This project is supported by Grant No. NTU M4082227.
You have full access to this open access chapter, Download conference paper PDF
Similar content being viewed by others
Keywords
- Anomaly detection
- Small dataset
- Privacy-preserving
- Federated learning
- Deep autoencoding Gaussian mixture model
- Network security
1 Introduction
Deep learning has been providing a lot of solutions which have previously posed big challenges to the artificial intelligence. It has been deployed in numerous applications such as computer vision, natural language processing and many other domains [1] thanks to the great advancement in computing power and the availability of vast amount of data. Much more complex and advanced algorithms can now be trained [2].
In the cybersecurity domain, anomaly detection is a critical mechanism used for threat detection and network behavior anomaly detection is a complementary technology to systems that detect security threats based on packet signatures. Network anomaly detection is the continuous monitoring of a network for unusual events or trends which is an ideal platform to apply deep learning. Deep anomaly detection [3] has thus seen rapid development such as self-taught learning based deep learning [4] and deep autoencoding Gaussian mixture model (DAGMM [5]. Deep learning significantly improves the model complexity resulting in substantial improvement to the detection accuracy. However, deep learning requires the availability of tremendous amount of data to be well trained and supervised learning not only requires large amount of data but they must also be labelled.

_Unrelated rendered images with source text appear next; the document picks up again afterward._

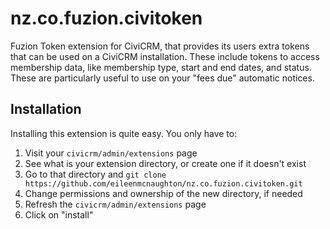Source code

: nz.co.fuzion.civitoken
======================

Fuzion Token extension for CiviCRM, that provides its users extra tokens
that can be used on a CiviCRM installation. These include tokens to access
membership data, like membership type, start and end dates, and status. These
are particularly useful to use on your "fees due" automatic notices.


Installation
-----------

Installing this extension is quite easy. You only have to:

1. Visit your `civicrm/admin/extensions` page
2. See what is your extension directory, or create one if it doesn't exist
3. Go to that directory and `git clone https://github.com/eileenmcnaughton/nz.co.fuzion.civitoken.git`
4. Change permissions and ownership of the new directory, if needed
5. Refresh the `civicrm/admin/extensions` page
6. Click on "install"
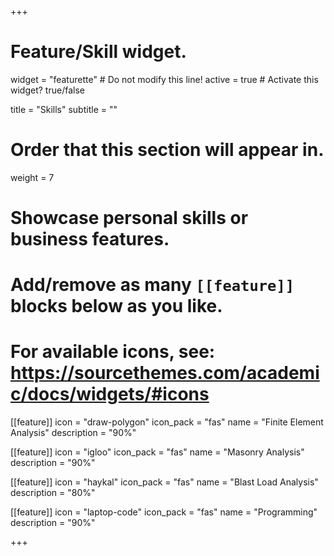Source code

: +++
# Feature/Skill widget.
widget = "featurette"  # Do not modify this line!
active = true  # Activate this widget? true/false

title = "Skills"
subtitle = ""

# Order that this section will appear in.
weight = 7

# Showcase personal skills or business features.
# 
# Add/remove as many `[[feature]]` blocks below as you like.
# 
# For available icons, see: https://sourcethemes.com/academic/docs/widgets/#icons

[[feature]]
  icon = "draw-polygon"
  icon_pack = "fas"
  name = "Finite Element Analysis"
  description = "90%"
  
[[feature]]
  icon = "igloo"
  icon_pack = "fas"
  name = "Masonry Analysis"
  description = "90%"  

[[feature]]
  icon = "haykal"
  icon_pack = "fas"
  name = "Blast Load Analysis"
  description = "80%"  
  
[[feature]]
  icon = "laptop-code"
  icon_pack = "fas"
  name = "Programming"
  description = "90%"

+++
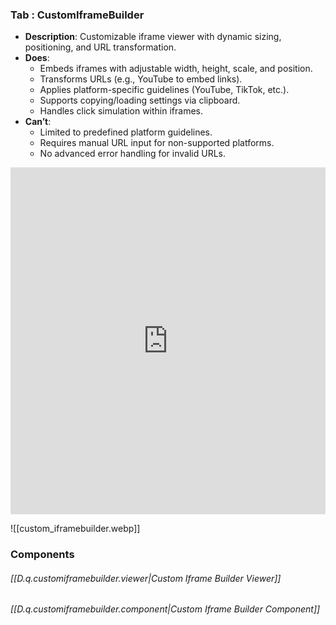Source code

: 

### Tab : CustomIframeBuilder

- **Description**: Customizable iframe viewer with dynamic sizing, positioning, and URL transformation.
- **Does**:
    - Embeds iframes with adjustable width, height, scale, and position.
    - Transforms URLs (e.g., YouTube to embed links).
    - Applies platform-specific guidelines (YouTube, TikTok, etc.).
    - Supports copying/loading settings via clipboard.
    - Handles click simulation within iframes.
- **Can’t**:
    - Limited to predefined platform guidelines.
    - Requires manual URL input for non-supported platforms.
    - No advanced error handling for invalid URLs.

<iframe allowfullscreen src="https://www.youtube.com/embed/tlVjWpG7dJY" width="100%" height="555" frameborder="0" allow="accelerometer; autoplay; clipboard-write; encrypted-media; gyroscope; picture-in-picture" ></iframe>




![[custom_iframebuilder.webp]]


### Components


###### [[D.q.customiframebuilder.viewer|Custom Iframe Builder Viewer]]

###### [[D.q.customiframebuilder.component|Custom Iframe Builder Component]]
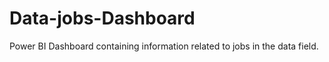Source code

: # Data-jobs-Dashboard
Power BI Dashboard containing information related to jobs in the data field. 

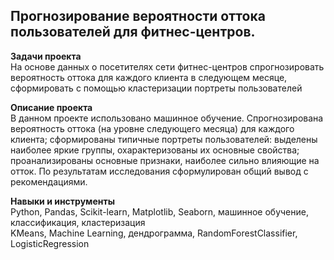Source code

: ## Прогнозирование вероятности оттока пользователей для фитнес-центров.
**Задачи проекта**   
На основе данных о посетителях сети фитнес-центров спрогнозировать вероятность оттока для каждого клиента в следующем месяце, сформировать с помощью кластеризации портреты пользователей  

**Описание проекта**   
В данном проекте использовано машинное обучение. 
Спрогнозирована вероятность оттока (на уровне следующего месяца) для каждого клиента; сформированы типичные портреты пользователей: выделены наиболее яркие группы, охарактеризованы их основные свойства; проанализированы основные признаки, наиболее сильно влияющие на отток. По результатам исследования сформулирован общий вывод с рекомендациями.   

**Навыки и инструменты**    
Python, Pandas, Scikit-learn, Matplotlib, Seaborn, машинное обучение, классификация, кластеризация  
KMeans, Machine Learning, дендрограмма, RandomForestClassifier, LogisticRegression
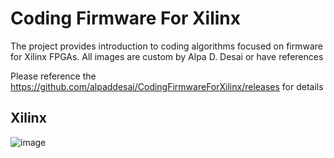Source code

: # Coding Firmware For Xilinx


The project provides introduction to coding algorithms focused on firmware for Xilinx FPGAs.
All images are custom by Alpa D. Desai or have references

Please reference the https://github.com/alpaddesai/CodingFirmwareForXilinx/releases for details

## Xilinx
![image](!Xilinx.png)



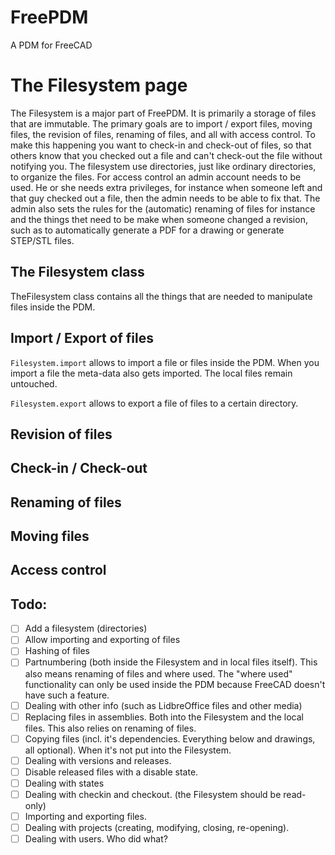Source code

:# FreePDM
A PDM for FreeCAD

# The Filesystem page

The Filesystem is a major part of FreePDM. It is primarily a storage of files that are immutable. The primary goals are to import / export files, moving files, the revision of files, renaming of files, and all with access control. To make this happening you want to check-in and check-out of files, so that others know that you checked out a file and can't check-out the file without notifying you. The filesystem use directories, just like ordinary directories, to organize the files. For access control an admin account needs to be used. He or she needs extra privileges, for instance when someone left and that guy checked out a file, then the admin needs to be able to fix that. The admin also sets the rules for the (automatic) renaming of files for instance and the things thet need to be make when someone changed a revision, such as to automatically generate a PDF for a drawing or generate STEP/STL files.

## The Filesystem class
TheFilesystem class contains all the things that are needed to manipulate files inside the PDM.

## Import / Export of files
`Filesystem.import` allows to import a file or files inside the PDM. When you import a file the meta-data also gets imported. The local files remain untouched.

`Filesystem.export` allows to export a file of files to a certain directory.

## Revision of files

## Check-in / Check-out

## Renaming of files

## Moving files

## Access control



## Todo:
- [ ] Add a filesystem (directories)
- [ ] Allow importing and exporting of files
- [ ] Hashing of files
- [ ] Partnumbering (both inside the Filesystem and in local files itself). This also means renaming of files and where used. The "where used" functionality can only be used inside the PDM because FreeCAD doesn't have such a feature.
- [ ] Dealing with other info (such as LidbreOffice files and other media)
- [ ] Replacing files in assemblies. Both into the Filesystem and the local files. This also relies on renaming of files.
- [ ] Copying files (incl. it's dependencies. Everything below and drawings, all optional). When it's not put into the Filesystem.
- [ ] Dealing with versions and releases.
- [ ] Disable released files with a disable state.
- [ ] Dealing with states
- [ ] Dealing with checkin and checkout. (the Filesystem should be read-only)
- [ ] Importing and exporting files.
- [ ] Dealing with projects (creating, modifying, closing, re-opening).
- [ ] Dealing with users. Who did what?
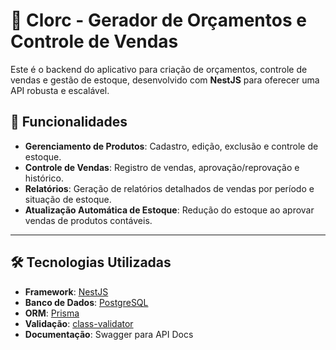 # 🔧 Clorc - Gerador de Orçamentos e Controle de Vendas

Este é o backend do aplicativo para criação de orçamentos, controle de vendas e gestão de estoque, desenvolvido com **NestJS** para oferecer uma API robusta e escalável.

## 🚀 Funcionalidades

- **Gerenciamento de Produtos**: Cadastro, edição, exclusão e controle de estoque.  
- **Controle de Vendas**: Registro de vendas, aprovação/reprovação e histórico.  
- **Relatórios**: Geração de relatórios detalhados de vendas por período e situação de estoque.  
- **Atualização Automática de Estoque**: Redução do estoque ao aprovar vendas de produtos contáveis.

---

## 🛠️ Tecnologias Utilizadas

- **Framework**: [NestJS](https://nestjs.com)  
- **Banco de Dados**: [PostgreSQL](https://www.postgresql.org)  
- **ORM**: [Prisma](https://www.prisma.io)  
- **Validação**: [class-validator](https://github.com/typestack/class-validator)  
- **Documentação**: Swagger para API Docs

The DAGMM proposed in [5] significantly improves the F1 score compared to other state-of-the-art methods including deep learning methods. It employs dimensionality reduction and feature embedding via the AutoEncoder, a compression network, and then performs density estimation via an estimation network. The entire process is unsupervised and hence no labelled data is needed for training the networks. However, DAGMM still requires a huge amount of data to train its models.
Data availability poses a huge challenge for deep learning system. Compounding the problem is that not every one has amassed huge amount of data and even if they have, the data may not be labelled or they are not to be shared collectively due to privacy and security issues. Herein lies the interest in federated learning, where model parameters instead of training data are exchanged through a centralized master model in a secured manner [6] thereby preserving the privacy of individual datasets as well as alleviating the challenge of limited datasets.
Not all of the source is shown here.